When we landed in Athens at 3:15pm, we immediately took the metro to Piraeus, Athen’s port, and one hour later we were standing in a travel agency near the massive harbour buying our tickets for the ferry to Karpathos, leaving at 6pm. We had enough time to walk to the quay, find our ferry and board, with half an hour to spare. We paid a lot time for our lovely little cabin (€220) but it was wonderful to be on our way for the16-hour trip to Karpathos. By the way, it’s not a good idea to reserve your ferry from Canada because you never know if you’ll actually get to the port in time.
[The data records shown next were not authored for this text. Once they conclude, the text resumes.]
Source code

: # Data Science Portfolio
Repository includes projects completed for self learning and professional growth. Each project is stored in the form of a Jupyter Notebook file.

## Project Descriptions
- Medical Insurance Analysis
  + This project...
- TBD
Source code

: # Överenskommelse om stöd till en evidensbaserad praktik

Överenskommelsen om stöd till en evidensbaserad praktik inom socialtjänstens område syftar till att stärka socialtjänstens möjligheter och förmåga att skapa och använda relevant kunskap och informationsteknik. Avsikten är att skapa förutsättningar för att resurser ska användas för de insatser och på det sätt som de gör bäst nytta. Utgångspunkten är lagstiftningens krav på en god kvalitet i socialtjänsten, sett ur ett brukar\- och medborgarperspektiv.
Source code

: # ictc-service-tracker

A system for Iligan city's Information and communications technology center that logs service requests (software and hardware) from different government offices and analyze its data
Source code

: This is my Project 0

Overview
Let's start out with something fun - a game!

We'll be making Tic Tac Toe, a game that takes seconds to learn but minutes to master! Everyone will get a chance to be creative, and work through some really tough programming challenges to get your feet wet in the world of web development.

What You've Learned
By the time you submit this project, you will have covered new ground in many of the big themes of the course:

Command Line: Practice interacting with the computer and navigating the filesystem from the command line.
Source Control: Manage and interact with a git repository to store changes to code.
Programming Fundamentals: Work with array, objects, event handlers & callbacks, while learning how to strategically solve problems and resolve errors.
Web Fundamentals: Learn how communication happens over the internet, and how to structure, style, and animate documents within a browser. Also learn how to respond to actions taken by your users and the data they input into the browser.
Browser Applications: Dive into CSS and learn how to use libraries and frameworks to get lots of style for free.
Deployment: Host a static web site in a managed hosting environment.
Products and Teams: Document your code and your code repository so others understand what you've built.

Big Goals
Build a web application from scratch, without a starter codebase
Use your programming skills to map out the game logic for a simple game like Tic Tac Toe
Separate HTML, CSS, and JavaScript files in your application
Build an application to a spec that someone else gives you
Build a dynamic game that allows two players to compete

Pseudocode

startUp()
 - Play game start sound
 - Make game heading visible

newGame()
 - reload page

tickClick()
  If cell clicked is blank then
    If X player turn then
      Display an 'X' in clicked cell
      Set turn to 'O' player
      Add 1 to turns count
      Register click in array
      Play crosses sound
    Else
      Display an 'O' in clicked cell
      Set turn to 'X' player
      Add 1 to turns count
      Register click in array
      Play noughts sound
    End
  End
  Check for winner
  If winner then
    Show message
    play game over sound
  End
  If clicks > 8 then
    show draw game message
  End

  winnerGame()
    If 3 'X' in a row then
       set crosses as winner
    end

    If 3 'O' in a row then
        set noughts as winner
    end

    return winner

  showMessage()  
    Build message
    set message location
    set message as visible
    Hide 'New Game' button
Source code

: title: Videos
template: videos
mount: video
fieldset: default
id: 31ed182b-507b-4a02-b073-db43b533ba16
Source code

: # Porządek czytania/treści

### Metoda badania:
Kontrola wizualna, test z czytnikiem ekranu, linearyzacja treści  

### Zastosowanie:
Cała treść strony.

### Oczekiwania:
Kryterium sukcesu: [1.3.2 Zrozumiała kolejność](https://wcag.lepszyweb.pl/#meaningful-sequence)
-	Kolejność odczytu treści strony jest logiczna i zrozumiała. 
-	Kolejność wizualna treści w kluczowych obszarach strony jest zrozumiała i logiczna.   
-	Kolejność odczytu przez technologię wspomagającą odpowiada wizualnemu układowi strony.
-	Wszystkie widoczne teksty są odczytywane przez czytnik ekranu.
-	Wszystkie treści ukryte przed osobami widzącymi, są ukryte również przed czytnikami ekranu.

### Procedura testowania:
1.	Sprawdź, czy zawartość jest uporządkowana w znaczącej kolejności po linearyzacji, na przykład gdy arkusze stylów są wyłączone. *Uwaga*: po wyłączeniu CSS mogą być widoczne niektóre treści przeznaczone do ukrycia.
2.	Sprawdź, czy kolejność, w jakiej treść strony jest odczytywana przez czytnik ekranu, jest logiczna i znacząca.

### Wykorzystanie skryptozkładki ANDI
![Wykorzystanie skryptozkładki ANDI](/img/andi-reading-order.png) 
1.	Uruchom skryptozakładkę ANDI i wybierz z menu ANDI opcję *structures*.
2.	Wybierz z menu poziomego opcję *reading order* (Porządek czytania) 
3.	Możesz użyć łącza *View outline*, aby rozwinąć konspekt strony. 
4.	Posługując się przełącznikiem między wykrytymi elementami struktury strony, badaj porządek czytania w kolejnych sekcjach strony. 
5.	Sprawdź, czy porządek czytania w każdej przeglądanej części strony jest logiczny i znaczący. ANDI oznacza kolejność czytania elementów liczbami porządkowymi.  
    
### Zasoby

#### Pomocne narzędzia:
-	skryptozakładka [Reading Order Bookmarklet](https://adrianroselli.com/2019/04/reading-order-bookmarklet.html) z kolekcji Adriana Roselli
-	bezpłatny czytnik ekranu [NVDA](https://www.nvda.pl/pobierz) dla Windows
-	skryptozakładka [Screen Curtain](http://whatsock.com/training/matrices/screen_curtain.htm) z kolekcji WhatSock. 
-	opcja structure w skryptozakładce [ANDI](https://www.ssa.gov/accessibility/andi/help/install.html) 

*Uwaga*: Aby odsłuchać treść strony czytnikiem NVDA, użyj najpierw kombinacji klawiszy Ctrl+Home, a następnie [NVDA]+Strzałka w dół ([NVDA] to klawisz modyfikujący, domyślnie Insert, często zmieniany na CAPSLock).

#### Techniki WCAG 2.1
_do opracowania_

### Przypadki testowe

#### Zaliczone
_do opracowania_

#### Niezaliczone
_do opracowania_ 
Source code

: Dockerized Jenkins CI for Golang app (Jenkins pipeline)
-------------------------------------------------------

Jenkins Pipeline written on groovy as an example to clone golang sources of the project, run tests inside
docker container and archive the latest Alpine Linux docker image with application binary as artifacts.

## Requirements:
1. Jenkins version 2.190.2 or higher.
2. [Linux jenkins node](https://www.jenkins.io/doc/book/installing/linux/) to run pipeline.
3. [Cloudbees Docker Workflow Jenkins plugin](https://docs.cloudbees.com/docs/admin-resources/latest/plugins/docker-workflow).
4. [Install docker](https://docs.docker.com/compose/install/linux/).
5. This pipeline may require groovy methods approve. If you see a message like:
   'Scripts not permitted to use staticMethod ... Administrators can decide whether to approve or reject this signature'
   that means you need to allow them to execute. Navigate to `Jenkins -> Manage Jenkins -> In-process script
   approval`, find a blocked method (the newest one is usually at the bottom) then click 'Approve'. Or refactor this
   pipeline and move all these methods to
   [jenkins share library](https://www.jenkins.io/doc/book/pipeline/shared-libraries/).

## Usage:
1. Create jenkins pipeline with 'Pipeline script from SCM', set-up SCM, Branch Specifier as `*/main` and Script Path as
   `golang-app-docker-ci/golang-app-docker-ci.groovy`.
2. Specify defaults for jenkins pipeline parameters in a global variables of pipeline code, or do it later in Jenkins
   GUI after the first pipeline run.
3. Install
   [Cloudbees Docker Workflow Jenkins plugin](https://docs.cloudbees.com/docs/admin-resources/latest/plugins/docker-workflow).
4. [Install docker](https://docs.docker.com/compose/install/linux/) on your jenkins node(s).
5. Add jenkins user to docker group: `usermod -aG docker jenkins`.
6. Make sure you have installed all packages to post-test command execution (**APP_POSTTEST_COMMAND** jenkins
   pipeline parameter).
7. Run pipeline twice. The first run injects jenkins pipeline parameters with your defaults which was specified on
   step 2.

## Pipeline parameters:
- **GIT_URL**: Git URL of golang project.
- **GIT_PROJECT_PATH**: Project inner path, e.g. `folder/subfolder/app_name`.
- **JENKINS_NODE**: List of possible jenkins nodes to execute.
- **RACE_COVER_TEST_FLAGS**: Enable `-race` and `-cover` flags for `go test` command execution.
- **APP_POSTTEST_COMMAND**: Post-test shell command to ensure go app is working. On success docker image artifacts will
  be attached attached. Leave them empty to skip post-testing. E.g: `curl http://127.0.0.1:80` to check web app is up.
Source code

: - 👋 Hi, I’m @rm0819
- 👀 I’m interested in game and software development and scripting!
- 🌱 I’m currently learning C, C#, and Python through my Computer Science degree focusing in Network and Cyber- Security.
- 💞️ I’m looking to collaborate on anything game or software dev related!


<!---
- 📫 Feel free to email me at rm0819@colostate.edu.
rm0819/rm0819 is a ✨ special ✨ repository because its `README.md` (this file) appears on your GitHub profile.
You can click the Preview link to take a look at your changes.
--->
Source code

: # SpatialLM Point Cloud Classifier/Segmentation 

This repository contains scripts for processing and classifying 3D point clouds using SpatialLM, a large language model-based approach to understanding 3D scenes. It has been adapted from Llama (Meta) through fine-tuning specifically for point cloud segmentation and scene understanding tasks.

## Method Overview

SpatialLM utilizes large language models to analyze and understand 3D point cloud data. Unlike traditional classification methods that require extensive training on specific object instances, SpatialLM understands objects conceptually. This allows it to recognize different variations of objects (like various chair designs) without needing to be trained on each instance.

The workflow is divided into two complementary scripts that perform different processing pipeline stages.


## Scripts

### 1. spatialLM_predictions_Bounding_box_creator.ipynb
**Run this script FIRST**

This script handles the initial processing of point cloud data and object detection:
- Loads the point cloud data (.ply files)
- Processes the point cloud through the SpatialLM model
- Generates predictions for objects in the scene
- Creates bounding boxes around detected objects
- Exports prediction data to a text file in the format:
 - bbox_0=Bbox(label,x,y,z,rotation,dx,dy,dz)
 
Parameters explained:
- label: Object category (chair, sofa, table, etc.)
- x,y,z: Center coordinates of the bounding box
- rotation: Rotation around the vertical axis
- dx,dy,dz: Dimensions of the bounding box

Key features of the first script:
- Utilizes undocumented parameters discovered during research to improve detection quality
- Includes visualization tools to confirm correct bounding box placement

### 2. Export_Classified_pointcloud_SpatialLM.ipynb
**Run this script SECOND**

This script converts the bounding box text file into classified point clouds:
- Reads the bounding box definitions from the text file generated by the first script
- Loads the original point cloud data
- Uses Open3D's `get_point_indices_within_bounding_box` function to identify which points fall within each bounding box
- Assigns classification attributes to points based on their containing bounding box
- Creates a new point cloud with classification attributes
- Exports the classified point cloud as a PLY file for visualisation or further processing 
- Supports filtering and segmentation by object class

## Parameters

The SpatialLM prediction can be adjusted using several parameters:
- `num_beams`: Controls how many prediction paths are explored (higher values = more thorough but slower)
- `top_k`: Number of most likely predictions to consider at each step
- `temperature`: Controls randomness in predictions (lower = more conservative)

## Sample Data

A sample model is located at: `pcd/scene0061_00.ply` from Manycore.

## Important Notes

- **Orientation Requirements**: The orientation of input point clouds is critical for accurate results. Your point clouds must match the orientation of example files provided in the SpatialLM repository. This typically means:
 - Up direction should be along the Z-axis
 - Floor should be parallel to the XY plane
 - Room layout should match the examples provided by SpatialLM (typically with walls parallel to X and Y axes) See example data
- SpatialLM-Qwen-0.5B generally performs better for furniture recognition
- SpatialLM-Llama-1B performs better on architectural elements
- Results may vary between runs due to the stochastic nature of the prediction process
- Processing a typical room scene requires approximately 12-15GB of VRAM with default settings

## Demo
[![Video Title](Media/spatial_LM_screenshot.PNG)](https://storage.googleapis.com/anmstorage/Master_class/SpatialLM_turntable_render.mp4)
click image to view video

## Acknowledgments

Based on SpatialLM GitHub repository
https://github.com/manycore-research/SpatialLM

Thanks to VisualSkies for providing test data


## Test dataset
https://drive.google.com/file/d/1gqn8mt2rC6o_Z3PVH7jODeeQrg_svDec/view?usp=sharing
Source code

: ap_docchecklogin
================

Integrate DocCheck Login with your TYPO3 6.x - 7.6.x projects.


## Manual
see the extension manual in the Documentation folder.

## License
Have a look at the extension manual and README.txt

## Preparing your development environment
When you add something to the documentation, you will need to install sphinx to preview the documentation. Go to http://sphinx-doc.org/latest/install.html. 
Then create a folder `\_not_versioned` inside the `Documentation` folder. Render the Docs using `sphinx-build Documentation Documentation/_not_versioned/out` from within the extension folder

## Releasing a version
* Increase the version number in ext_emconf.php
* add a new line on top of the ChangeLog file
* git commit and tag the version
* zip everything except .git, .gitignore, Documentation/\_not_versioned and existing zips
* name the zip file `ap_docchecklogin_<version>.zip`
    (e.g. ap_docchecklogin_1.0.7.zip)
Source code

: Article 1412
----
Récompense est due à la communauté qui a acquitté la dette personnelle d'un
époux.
If we had booked ahead, we would have lost our tickets, and all because of a bird.
We began walking around the harbour and into the town, built around the bay. We walked and walked and didn’t find one, when lo’ and behold one of the men who greeted us at the dock drove up (was he following us?) and invited us to drive with him to a hotel with a pool in the centre of town.
We hopped in and two minutes later were in front of our dream accommodation, Hotel Regina, with a magnificent-sized pool, a large blue and white (Greek colours) room with AC, kitchenette, safety deposit box, TV, double bed, balcony facing the pool, all for €45 and Ewelina, the loveliest Polish receptionist you will ever meet, made our stay a joy.
The same family that runs the hotel also owns a café in the town facing the sea, where we had our late evening coffee. Ewelina directed me to Elizabeth Hair Salon down the street where I was treated to a colour and cut (one of the best I’ve had) for €35 and Irwin to his first professional cut in five or ten years (I do his hair at home) for €10. Lovely sisters, ethnic Greeks from Albania, pampered us with their massage/shampoo chair, experts at what they do. I promised to send more customers and return next year, which as far as I can see, is a sure thing.
The next day, at the suggestion of Tennassis, our angel in the car (who also owns a bar in the small square below our hotel), we took a boat trip with about 50 others to Diafini and Olymbus, in the northern part of the island.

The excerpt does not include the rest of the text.